§ Pictures paired with source code
--------

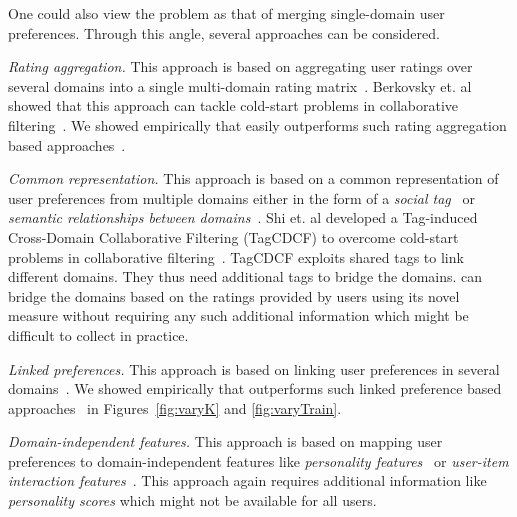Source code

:  One could also view the 
problem as that of merging single-domain user preferences. Through this angle, several approaches can be considered.

{\it Rating aggregation.} This approach is based on aggregating user ratings over several domains into a single multi-domain rating matrix~\cite{berkovsky2007distributed,winoto2008if, berkovsky2007cross}. Berkovsky et. al showed that this approach can tackle cold-start problems in collaborative filtering~\cite{berkovsky2007distributed}. We showed empirically that \crossrec easily outperforms such rating aggregation based approaches~\cite{berkovsky2007cross}.

{\it Common representation.} This approach is based on a common representation of user preferences from multiple domains either in the form of a \emph{social tag}~\cite{szomszor2008correlating,szomszor2008semantic} or \emph{semantic relationships between domains}~\cite{loizou2009recommend}. Shi et. al developed a Tag-induced  Cross-Domain Collaborative Filtering (TagCDCF) to overcome cold-start problems in collaborative filtering~\cite{shi2011tags}. TagCDCF exploits shared tags to link different domains. They thus need additional tags to bridge the domains. \crossrec can bridge the domains based on the ratings provided by users using its novel \graphsim measure without requiring any such additional information which might be difficult to collect in practice.

{\it Linked preferences.} This approach is based on linking user preferences in several domains~\cite{nakatsuji2010recommendations, cremonesi2011cross}. We showed empirically that \crossrec  outperforms such linked preference based approaches~\cite{cremonesi2011cross} in Figures~\ref{fig:varyK} and \ref{fig:varyTrain}.

{\it Domain-independent features.} This approach is based on mapping user preferences to domain-independent features like \emph{personality features}~\cite{cantador2013relating} or \emph{user-item interaction features}~\cite{loni2014cross}. This approach again requires additional information like \emph{personality scores} which might not be available for all users.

--------

Please transcribe each entry exactly, but skip any picture it holds.

Source code

:  One could also view the 
problem as that of merging single-domain user preferences. Through this angle, several approaches can be considered.

{\it Rating aggregation.} This approach is based on aggregating user ratings over several domains into a single multi-domain rating matrix~\cite{berkovsky2007distributed,winoto2008if, berkovsky2007cross}. Berkovsky et. al showed that this approach can tackle cold-start problems in collaborative filtering~\cite{berkovsky2007distributed}. We showed empirically that \crossrec easily outperforms such rating aggregation based approaches~\cite{berkovsky2007cross}.

{\it Common representation.} This approach is based on a common representation of user preferences from multiple domains either in the form of a \emph{social tag}~\cite{szomszor2008correlating,szomszor2008semantic} or \emph{semantic relationships between domains}~\cite{loizou2009recommend}. Shi et. al developed a Tag-induced  Cross-Domain Collaborative Filtering (TagCDCF) to overcome cold-start problems in collaborative filtering~\cite{shi2011tags}. TagCDCF exploits shared tags to link different domains. They thus need additional tags to bridge the domains. \crossrec can bridge the domains based on the ratings provided by users using its novel \graphsim measure without requiring any such additional information which might be difficult to collect in practice.

{\it Linked preferences.} This approach is based on linking user preferences in several domains~\cite{nakatsuji2010recommendations, cremonesi2011cross}. We showed empirically that \crossrec  outperforms such linked preference based approaches~\cite{cremonesi2011cross} in Figures~\ref{fig:varyK} and \ref{fig:varyTrain}.

{\it Domain-independent features.} This approach is based on mapping user preferences to domain-independent features like \emph{personality features}~\cite{cantador2013relating} or \emph{user-item interaction features}~\cite{loni2014cross}. This approach again requires additional information like \emph{personality scores} which might not be available for all users.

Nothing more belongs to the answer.